The concordance of carotid ultrasonography with DSA for the detection of CNO was poor in our study. In more than half of cases, CNO was mistaken with a complete carotid occlusion or a conventional ICA stenosis. These ultrasonographic mimics have been previously described [1]. The published data about the use of ultrasonography in the diagnosis of CNO are limited. It has been described that the presence of a tight stenosis with reduced flow velocities constitutes a criteria with high specificity and moderate sensitivity for the ultrasonographic diagnosis of this condition [7, 8]. Furthermore, sensitivity of this criteria can be improved by adding a peak systolic velocity distal to the stenosis < 50 cm/s [26]. However, Khangure et al. recorded this finding in only 13% of their study population and failed to find other parameters with high sensitivity and specificity to differentiate CNO from a conventional carotid stenosis [6]. In our series, ultrasonographic mimics were related with the presence or absence of full-collapse: patients that were mistaken with a carotid occlusion presented more frequently a CNO with full-collapse, while those interpreted as a conventional ICA stenosis did not show a full-collapse. These findings may be related with the small low-flow signal that can be hardly detected with ultrasounds in full-collapse patients, and with the high flow velocities simulating a conventional high-grade stenosis in CNO without full-collapse as previously noted by Khangure et al. [1, 6]. There is no consensus on the real role of ultrasonography for the detection of CNO. Some authors consider that the diagnosis of CNO should be confirmed with another vascular imaging test such as DSA or CT angiography [1]. The poor results of ultrasonography in our study seem to confirm this approach.

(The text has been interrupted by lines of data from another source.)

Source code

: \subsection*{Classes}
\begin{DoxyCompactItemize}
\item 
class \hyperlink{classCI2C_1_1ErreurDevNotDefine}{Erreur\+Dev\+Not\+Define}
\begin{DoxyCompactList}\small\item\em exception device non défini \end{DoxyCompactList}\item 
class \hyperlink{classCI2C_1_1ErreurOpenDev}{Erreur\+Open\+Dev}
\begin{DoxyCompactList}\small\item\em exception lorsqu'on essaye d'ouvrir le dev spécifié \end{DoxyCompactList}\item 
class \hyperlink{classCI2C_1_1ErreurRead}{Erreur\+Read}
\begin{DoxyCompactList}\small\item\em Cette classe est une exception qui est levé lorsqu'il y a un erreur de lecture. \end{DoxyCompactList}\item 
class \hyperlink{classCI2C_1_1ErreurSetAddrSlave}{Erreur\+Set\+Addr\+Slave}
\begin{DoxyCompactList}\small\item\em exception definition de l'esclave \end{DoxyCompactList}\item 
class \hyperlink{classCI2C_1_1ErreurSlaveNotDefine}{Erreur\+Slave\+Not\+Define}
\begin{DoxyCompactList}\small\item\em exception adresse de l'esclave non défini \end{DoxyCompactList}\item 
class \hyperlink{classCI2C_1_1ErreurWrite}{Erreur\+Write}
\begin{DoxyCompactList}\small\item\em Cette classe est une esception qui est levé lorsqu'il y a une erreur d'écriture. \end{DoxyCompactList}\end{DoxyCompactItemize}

Our study is subject to a series of limitations. First, the ultrasonographic diagnosis of CNO was based on the criteria of the Society of Radiologists in Ultrasound Consensus Conference and therefore no velocity parameters such as low flow velocity distal to the stenosis were applied. Second, the use of DSA as the diagnostic tool for patient inclusion may have generated selection bias, since older patients with comorbidities may have been excluded. Third, DSA, CT angiography, and ultrasonography were not centrally read, leading to inter-observer error. Finally, CVR study was performed in a small proportion of patients and this may have affected the accuracy and the statistical power of our results.

In conclusion, the accuracy of carotid ultrasonography in the diagnosis of CNO is limited, with significant discrepancies with DSA. CNO with full-collapse is often confused with complete carotid occlusions, while CNO without full-collapse is frequently interpreted as a conventional high-grade stenosis. Although the majority of patients with CNO present collateral circulation, the cerebral hemodynamics of these patients seems to be altered, as evidenced by the reduction of mV, PI, and CVR. The role of these findings in the pathophysiology of stroke in CNO needs to be clarified in further studies.